Related to coverage is disciplinary skew. Across the entire body of 11 million outputs we track, the majority with disciplinary data are classified as being in the sciences. For smaller sub-disciplines in the humanities, arts, and social sciences, that skew may make disciplinary analysis difficult. We’re currently investigating to determine any gaps that may exist.
Then there is the Fields of Research classification. Like any classification system, it reflects the values of the organization that created it (cf the Library of Congress classification system, which has several top-level classifications for military science and American history). So the classifications that have been applied to research in Explorer may not necessarily be the same as what the authors would provide.
Finally, there’s accuracy. The machine-learning approach to classifying documents against a classification can be extremely complex (you can learn more about this process in this recent paper from the Dimensions team). Although we’re careful to quality check the outputs, we do sometimes find examples of incorrectly labelled research. We’re working with Dimensions to correct these mistakes as we find them, but we know that these anomalies can affect benchmarking.
I’ve talked a lot so far about all the ways you shouldn’t use this data. So, how you can you use it?
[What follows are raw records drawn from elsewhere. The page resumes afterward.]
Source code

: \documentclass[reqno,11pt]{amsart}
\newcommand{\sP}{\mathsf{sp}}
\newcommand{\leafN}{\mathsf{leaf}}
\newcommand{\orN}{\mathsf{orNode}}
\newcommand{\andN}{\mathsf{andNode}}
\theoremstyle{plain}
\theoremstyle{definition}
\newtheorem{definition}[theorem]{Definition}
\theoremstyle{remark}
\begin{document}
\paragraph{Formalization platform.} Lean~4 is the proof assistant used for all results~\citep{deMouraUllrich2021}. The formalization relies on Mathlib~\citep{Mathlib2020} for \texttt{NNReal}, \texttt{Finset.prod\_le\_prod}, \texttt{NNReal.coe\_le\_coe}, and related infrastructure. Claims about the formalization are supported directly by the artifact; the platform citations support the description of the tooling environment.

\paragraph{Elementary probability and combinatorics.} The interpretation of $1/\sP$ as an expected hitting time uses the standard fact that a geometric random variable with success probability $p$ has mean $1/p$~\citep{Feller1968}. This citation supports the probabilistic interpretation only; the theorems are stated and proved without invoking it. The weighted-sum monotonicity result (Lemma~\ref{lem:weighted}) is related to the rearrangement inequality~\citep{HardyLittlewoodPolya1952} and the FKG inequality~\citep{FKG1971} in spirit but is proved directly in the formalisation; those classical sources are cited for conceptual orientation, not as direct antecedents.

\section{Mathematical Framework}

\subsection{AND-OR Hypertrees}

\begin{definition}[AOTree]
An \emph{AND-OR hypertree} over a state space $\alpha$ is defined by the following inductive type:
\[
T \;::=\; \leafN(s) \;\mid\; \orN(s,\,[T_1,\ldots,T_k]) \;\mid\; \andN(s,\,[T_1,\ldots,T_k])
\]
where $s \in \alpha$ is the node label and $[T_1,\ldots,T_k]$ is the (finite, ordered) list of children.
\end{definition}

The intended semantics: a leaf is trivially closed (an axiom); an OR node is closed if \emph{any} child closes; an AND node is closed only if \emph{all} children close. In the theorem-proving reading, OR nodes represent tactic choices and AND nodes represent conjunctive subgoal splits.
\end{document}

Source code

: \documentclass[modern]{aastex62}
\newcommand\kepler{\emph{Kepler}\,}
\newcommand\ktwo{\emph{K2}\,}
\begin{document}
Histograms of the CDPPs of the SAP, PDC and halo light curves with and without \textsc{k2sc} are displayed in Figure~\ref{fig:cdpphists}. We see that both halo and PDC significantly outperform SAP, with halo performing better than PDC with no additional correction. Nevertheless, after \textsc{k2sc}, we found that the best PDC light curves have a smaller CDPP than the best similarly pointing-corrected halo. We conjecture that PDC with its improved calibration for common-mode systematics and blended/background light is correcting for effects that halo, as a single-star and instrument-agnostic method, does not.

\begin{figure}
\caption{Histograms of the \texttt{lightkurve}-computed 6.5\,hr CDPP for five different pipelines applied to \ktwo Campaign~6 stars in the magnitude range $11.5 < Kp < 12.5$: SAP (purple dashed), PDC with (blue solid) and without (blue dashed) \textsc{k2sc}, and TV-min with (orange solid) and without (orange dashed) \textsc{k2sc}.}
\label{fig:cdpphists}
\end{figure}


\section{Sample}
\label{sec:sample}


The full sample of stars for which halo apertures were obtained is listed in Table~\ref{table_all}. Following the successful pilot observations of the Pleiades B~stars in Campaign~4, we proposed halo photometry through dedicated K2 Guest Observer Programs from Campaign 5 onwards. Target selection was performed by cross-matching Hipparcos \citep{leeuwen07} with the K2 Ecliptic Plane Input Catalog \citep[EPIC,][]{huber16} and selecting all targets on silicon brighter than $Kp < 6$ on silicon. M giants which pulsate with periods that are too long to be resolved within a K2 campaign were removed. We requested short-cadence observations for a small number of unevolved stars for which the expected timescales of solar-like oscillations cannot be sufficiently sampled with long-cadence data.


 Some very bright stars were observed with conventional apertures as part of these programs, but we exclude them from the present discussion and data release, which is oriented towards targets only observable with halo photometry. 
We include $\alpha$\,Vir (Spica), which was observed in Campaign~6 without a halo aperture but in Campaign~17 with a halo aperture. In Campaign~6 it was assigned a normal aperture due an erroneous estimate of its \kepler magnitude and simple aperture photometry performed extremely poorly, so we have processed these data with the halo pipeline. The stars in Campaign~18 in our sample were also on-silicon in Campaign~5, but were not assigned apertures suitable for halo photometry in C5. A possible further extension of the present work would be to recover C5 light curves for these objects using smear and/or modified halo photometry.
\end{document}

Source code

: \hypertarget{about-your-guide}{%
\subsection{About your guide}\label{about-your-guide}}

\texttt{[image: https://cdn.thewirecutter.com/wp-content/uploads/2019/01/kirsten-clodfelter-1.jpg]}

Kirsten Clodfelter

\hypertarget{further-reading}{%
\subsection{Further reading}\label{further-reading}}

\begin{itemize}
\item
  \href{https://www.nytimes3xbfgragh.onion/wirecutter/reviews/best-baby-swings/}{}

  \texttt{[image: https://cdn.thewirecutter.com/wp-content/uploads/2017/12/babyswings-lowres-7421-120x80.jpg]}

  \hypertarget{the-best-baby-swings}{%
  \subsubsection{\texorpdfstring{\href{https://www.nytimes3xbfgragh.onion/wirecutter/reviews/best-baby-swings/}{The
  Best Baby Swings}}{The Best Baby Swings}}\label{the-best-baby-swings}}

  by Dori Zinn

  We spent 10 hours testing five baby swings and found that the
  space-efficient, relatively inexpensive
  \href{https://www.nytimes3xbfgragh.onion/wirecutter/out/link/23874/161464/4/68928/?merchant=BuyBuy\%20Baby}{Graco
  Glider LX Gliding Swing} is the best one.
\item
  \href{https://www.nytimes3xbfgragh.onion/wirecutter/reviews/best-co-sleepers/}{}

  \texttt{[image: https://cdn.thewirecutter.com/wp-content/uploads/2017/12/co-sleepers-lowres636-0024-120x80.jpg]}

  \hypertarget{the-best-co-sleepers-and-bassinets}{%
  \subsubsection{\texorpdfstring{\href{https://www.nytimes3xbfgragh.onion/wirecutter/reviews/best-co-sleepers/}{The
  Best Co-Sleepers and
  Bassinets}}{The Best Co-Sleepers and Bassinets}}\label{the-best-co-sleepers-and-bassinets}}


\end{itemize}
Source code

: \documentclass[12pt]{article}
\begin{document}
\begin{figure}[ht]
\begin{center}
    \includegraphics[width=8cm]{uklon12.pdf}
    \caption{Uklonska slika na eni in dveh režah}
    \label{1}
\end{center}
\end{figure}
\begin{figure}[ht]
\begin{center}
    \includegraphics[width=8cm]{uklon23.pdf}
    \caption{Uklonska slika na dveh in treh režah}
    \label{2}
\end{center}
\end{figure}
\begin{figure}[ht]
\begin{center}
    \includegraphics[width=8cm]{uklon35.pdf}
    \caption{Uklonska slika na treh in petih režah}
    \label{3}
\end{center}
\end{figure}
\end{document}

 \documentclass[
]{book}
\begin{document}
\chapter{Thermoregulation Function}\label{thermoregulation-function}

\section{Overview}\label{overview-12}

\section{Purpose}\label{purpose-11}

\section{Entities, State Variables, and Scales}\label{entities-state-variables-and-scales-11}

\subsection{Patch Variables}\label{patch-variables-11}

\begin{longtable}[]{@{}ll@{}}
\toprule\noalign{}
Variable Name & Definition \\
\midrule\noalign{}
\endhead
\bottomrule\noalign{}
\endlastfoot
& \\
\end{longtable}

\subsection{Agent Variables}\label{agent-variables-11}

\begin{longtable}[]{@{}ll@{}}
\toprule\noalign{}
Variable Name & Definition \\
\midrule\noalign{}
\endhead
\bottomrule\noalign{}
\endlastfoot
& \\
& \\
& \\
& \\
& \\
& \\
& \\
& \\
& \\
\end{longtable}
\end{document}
- To stay up to date with interesting research in specific subject areas
- To identify potential new collaborators and rising stars active in a discipline
- To create effective outreach strategies for your (or your institution’s) research, based on disciplinary trends
- …and in any other scenario where you want to use Altmetric data to understand how you can improve how you do research and communicate it to others!
To summarize, we’re proud of the new subject area data available in Altmetric Explorer and will continue to fine-tune our data in collaboration with the Dimensions team. We believe that having this data available can help improve scholarly communication practices at several levels, and can be applied in many different kinds of formative evaluation scenarios. However, we want to make it clear that this new feature should only be used carefully–if used at all–in summative evaluation scenarios.
We hope this post will help those who want to further the responsible use of metrics in their own organizations.